JB: There are a couple of strands there, I can’t quite remember the exact timeline. I was reading Flusser quite seriously, when he started making an impression in the US context, thinking a lot about the camera as a computer, as well as how the digital camera enabled the informatic digitization of optical inputs. About that time, while directing the graduate program in media studies at Pratt Institute, I was able to lure Matteo Pasquinelli over for a year to teach, and we co-taught a course, where we discussed some of the generalizations of computational capital (we had slightly different terms for it, I can’t quite remember his preferred formulation just now.) We had a really great semester talking to each other, and some of the ideas for The World Computer and for Message were developed during that time as well. For me, the key moment was the Flusserian insight that the camera served as a form of computation, with the pixel assigning a scalar number to every point in the visual field. Flusser saw the camera as thinking extended into matter that produced information from the world via a program that allowed for a selection from a menu of discrete states (fstops, focal lengths, ASAs, etc.) Once you see that cameras and computing are crucially identified —the overdetermination of the visual field and the subsumption of the representational process with the convergence and analogue media and computation—all this programming enters into the composition of consciousness via the other and indeed all sensory inputs. With the convergence of visual field and computational process in the videographic and screen-based visualization, to say nothing of the universality of word-processing and the digitization and algorithmification of language, it is not too much of a stretch to recognize that we were and are in computation,  computation happens to us all the time, it is ambient, and it is our mise-en-scene.
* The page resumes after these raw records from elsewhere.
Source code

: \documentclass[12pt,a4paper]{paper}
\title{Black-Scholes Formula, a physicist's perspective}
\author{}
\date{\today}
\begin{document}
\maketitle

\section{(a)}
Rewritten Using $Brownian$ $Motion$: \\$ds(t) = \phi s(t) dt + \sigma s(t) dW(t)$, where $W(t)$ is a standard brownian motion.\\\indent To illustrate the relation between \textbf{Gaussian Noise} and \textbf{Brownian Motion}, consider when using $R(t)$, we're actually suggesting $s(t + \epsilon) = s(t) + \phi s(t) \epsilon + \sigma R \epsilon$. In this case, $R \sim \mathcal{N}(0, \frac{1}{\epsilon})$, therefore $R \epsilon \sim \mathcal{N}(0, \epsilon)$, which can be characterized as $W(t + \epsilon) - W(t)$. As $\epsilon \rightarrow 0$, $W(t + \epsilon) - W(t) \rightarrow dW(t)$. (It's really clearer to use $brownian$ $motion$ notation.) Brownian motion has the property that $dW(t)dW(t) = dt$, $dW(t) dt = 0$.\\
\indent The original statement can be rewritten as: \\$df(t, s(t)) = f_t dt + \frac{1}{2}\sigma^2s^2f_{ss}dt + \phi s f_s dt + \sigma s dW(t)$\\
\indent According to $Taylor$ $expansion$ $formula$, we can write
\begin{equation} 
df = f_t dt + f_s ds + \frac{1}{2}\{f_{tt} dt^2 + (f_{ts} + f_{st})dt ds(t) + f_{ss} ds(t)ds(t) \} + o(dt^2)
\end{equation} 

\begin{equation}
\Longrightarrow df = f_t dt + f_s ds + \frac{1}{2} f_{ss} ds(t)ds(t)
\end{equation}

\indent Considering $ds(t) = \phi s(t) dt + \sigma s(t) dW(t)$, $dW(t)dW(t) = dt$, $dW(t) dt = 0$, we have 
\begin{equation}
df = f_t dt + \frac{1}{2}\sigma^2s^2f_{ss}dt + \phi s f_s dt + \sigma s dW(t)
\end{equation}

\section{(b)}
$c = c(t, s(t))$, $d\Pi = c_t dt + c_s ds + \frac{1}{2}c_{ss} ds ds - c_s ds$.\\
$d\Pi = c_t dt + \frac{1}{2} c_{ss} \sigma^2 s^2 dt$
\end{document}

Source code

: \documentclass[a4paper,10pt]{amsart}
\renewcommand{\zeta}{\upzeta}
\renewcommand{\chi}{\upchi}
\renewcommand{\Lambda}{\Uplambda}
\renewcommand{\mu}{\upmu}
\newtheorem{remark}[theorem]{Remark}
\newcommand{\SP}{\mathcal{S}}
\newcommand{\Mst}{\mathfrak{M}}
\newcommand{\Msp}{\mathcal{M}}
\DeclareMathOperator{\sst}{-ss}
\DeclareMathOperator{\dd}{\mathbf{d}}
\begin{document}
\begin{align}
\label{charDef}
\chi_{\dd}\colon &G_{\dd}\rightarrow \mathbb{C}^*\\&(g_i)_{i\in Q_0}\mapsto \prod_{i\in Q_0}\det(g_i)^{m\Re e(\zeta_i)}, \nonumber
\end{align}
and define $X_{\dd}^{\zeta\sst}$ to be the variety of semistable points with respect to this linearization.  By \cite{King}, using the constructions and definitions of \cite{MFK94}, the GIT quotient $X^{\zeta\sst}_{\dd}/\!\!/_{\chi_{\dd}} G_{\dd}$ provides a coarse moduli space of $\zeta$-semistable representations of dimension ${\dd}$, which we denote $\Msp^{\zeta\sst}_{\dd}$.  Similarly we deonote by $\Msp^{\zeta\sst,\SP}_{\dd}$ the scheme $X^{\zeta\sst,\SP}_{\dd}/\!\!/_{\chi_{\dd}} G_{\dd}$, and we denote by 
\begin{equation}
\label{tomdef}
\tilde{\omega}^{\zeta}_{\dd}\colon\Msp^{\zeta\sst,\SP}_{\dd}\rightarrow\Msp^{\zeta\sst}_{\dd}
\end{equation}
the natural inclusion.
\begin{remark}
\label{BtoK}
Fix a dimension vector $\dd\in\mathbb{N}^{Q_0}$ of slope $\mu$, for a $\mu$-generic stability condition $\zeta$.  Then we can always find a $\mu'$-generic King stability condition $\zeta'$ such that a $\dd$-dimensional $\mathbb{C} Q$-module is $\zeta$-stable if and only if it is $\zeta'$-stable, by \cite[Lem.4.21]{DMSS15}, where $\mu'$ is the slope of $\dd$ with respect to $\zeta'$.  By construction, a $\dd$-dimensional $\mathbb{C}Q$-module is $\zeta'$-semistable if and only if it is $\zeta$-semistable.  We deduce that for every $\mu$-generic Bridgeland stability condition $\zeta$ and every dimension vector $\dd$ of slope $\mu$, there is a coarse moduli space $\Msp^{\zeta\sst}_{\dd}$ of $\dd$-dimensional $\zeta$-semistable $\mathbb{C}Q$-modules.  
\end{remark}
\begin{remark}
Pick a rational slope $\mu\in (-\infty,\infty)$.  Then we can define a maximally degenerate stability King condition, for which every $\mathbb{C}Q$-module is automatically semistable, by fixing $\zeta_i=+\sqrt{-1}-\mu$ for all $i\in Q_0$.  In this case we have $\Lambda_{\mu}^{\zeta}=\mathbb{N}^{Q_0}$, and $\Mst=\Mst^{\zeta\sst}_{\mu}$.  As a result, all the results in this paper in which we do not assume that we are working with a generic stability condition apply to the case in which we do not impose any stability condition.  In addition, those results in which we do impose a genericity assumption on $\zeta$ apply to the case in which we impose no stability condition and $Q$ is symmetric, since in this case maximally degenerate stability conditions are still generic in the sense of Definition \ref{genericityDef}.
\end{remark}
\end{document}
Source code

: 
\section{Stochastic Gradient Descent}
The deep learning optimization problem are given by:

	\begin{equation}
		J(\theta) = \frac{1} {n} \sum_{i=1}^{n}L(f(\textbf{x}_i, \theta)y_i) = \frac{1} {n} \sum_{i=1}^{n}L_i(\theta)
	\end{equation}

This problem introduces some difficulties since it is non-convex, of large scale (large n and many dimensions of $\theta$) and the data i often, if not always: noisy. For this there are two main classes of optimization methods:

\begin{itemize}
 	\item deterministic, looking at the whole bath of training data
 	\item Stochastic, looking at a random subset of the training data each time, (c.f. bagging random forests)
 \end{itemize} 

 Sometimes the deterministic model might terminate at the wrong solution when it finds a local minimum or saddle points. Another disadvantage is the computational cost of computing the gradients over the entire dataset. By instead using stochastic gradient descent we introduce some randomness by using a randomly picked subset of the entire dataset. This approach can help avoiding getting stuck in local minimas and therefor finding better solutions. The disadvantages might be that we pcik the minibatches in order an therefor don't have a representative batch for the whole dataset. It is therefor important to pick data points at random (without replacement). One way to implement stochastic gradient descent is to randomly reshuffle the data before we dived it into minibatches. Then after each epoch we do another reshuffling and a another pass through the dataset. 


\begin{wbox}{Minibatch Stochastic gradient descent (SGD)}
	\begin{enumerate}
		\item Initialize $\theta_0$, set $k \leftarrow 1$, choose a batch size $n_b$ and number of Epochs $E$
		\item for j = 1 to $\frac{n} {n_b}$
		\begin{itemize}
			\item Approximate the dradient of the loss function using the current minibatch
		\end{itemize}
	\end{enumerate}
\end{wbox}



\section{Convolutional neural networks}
Computing the whole determination of the visual as numbers by programs was a representational process even though it was a computational process (and, as we will see, a financial process). In short, everything was like photography or cinema, a development of these, as all media enter into computation and computation enters all other possible sensory inputs. With the convergence of the visual-perceptible field and the computational process, to imagine that we were in computation, was to realize that something was happening to us every day, all the time. That these ubiquitous processes were financialized meant that a masculinist imaginary, the various cultural forms associated with racism, sexism, imperialism, and all the rest, were sedimented into computation and had become inherent in the ways in which information functionalizes the social. Therefore, it started to seem necessary to develop a theory in which the informatic and lived corporeality were in some kind of relationship that, while being “productive,” simultaneously was also a facade of ostensible neutrality (“indifference”) that brutally enforced class structure, racialization, global suffering, and imperialism. These domains of social difference, increasingly integrated and enmeshed in the visual and the cultural, were not the result of a natural condition. Historically, industrialization, racial capitalism, the ongoing role of imperialism, the design and development of computation all had common ancestors and, for capital accumulation, common interests. These interests were and remain inherent in how information structures the social. Its “content indifference” is indeed its politics.

DB: Your recent turn towards untangling the nature of derivatives has increasingly played a salient role in your work. You have written that “Images are derivative forms — they are currencies And we work for them. Structurally, they demand wagers in attention in exchange for a return on the social. They are instruments of liquidity and risk. You give them credit. They give you credit. images also provide forms of currency, that is, they provide access to a particular set of social values and possible futures.” Could you elaborate on how you regard the nature of media itself as a vehicle for derivatives?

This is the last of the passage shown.